• _What to do_
Which lines below fall between the one containing "우을증이 있는 사람, 컴퓨터와" and the one containing "- 블로그 : blog.naver.com/sonymii"? Repeat them exactly, counting both of those lines, and add nothing else.
* * *
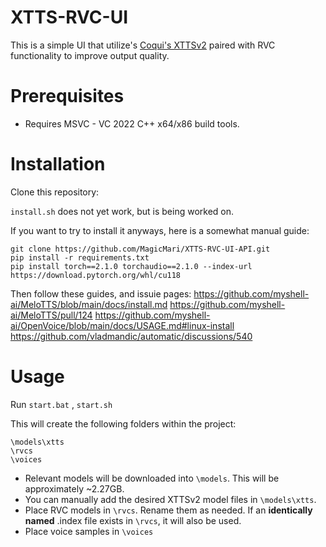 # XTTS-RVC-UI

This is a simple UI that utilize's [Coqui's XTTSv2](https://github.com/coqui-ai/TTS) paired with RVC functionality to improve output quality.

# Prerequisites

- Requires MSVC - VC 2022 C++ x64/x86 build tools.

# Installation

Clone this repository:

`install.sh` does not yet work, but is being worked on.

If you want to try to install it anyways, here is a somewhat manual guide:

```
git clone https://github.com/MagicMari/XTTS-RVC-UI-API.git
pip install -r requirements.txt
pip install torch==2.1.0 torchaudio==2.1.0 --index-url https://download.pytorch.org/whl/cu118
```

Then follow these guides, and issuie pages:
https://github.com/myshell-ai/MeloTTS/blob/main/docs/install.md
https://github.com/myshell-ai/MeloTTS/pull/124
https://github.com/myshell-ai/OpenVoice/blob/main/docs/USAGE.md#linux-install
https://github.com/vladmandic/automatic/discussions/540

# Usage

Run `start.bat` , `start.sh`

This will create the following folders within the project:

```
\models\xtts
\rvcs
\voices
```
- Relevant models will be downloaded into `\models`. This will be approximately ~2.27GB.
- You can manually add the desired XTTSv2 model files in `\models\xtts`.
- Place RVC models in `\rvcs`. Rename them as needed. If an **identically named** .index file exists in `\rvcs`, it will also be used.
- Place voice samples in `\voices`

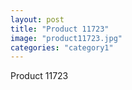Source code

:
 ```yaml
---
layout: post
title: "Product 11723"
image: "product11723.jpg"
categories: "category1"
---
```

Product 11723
* * *
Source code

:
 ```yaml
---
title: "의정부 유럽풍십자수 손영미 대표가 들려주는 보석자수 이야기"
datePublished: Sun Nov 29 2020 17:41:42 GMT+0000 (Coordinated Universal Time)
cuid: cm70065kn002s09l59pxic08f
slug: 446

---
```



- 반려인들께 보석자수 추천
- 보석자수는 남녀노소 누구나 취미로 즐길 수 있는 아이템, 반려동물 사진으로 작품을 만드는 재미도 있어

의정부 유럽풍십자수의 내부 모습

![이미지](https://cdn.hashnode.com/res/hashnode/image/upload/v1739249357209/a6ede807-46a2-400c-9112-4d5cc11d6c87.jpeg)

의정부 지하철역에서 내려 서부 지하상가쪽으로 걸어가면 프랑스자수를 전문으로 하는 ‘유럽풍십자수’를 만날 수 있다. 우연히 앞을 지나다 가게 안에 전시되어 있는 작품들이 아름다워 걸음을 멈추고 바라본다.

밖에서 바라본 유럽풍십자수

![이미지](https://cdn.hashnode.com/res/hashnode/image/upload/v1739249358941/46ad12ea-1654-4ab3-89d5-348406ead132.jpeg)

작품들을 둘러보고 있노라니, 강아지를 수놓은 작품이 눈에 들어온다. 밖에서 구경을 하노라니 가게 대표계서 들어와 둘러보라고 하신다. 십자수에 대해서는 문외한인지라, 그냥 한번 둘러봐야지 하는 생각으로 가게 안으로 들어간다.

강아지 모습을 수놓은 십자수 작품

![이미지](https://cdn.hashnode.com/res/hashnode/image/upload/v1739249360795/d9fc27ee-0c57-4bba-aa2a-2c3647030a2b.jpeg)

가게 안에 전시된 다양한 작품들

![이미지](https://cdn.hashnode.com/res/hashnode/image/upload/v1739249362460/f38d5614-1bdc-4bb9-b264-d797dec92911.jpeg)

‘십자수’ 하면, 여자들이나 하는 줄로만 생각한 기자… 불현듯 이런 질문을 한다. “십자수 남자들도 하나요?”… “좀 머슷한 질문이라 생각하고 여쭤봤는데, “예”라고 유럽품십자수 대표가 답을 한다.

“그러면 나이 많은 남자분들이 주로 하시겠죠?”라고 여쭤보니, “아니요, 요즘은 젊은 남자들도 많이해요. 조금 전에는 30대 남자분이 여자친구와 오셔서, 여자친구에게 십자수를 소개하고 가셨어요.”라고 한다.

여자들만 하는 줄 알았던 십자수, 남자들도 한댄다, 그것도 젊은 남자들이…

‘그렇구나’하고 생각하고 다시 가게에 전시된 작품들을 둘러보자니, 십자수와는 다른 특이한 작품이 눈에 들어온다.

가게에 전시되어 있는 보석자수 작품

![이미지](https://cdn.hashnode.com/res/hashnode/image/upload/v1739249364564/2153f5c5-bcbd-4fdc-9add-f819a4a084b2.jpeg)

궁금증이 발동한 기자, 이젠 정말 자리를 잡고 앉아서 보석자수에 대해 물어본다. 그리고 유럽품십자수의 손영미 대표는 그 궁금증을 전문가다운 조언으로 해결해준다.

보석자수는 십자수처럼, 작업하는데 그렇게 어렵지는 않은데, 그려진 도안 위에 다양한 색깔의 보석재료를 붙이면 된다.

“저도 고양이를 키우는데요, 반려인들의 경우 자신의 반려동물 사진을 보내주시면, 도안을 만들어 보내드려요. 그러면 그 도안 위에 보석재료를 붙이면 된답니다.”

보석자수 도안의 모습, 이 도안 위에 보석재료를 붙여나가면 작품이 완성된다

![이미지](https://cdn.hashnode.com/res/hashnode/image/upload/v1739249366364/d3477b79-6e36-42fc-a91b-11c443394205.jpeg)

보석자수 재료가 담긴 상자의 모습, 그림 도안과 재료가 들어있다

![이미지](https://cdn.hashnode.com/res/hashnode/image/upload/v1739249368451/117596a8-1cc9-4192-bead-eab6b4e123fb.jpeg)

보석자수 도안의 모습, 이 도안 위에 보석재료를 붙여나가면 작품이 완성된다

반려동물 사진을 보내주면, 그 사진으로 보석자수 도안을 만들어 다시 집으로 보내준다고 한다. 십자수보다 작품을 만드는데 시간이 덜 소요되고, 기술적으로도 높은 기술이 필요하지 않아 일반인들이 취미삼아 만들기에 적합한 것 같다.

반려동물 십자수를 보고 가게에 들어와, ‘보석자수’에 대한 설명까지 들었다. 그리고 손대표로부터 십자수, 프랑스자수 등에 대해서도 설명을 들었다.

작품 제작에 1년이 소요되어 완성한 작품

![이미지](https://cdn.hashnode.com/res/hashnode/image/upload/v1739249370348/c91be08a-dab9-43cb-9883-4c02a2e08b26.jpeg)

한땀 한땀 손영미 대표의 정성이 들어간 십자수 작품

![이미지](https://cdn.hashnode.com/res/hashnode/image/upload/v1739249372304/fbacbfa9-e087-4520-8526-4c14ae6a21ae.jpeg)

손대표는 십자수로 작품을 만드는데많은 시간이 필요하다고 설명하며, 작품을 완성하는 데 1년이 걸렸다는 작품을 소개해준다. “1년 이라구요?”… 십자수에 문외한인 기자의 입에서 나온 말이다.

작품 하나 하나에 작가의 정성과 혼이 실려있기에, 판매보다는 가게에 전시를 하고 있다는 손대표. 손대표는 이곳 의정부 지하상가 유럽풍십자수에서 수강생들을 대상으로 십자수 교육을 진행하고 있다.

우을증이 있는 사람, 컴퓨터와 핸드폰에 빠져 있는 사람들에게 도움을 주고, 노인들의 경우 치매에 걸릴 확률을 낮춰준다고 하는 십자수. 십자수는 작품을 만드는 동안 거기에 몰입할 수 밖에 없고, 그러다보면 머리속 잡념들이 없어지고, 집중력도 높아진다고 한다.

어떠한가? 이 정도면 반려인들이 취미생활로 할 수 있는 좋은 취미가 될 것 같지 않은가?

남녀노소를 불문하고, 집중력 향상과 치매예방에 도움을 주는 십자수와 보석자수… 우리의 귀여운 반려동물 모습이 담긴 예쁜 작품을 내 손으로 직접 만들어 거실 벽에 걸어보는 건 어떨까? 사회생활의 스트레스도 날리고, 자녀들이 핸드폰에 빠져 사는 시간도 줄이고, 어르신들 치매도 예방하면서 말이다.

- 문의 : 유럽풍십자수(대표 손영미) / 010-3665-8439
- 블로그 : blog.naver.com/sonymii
* * *
• _Solved exercise_
우을증이 있는 사람, 컴퓨터와 핸드폰에 빠져 있는 사람들에게 도움을 주고, 노인들의 경우 치매에 걸릴 확률을 낮춰준다고 하는 십자수. 십자수는 작품을 만드는 동안 거기에 몰입할 수 밖에 없고, 그러다보면 머리속 잡념들이 없어지고, 집중력도 높아진다고 한다.

어떠한가? 이 정도면 반려인들이 취미생활로 할 수 있는 좋은 취미가 될 것 같지 않은가?

남녀노소를 불문하고, 집중력 향상과 치매예방에 도움을 주는 십자수와 보석자수… 우리의 귀여운 반려동물 모습이 담긴 예쁜 작품을 내 손으로 직접 만들어 거실 벽에 걸어보는 건 어떨까? 사회생활의 스트레스도 날리고, 자녀들이 핸드폰에 빠져 사는 시간도 줄이고, 어르신들 치매도 예방하면서 말이다.

- 문의 : 유럽풍십자수(대표 손영미) / 010-3665-8439
- 블로그 : blog.naver.com/sonymii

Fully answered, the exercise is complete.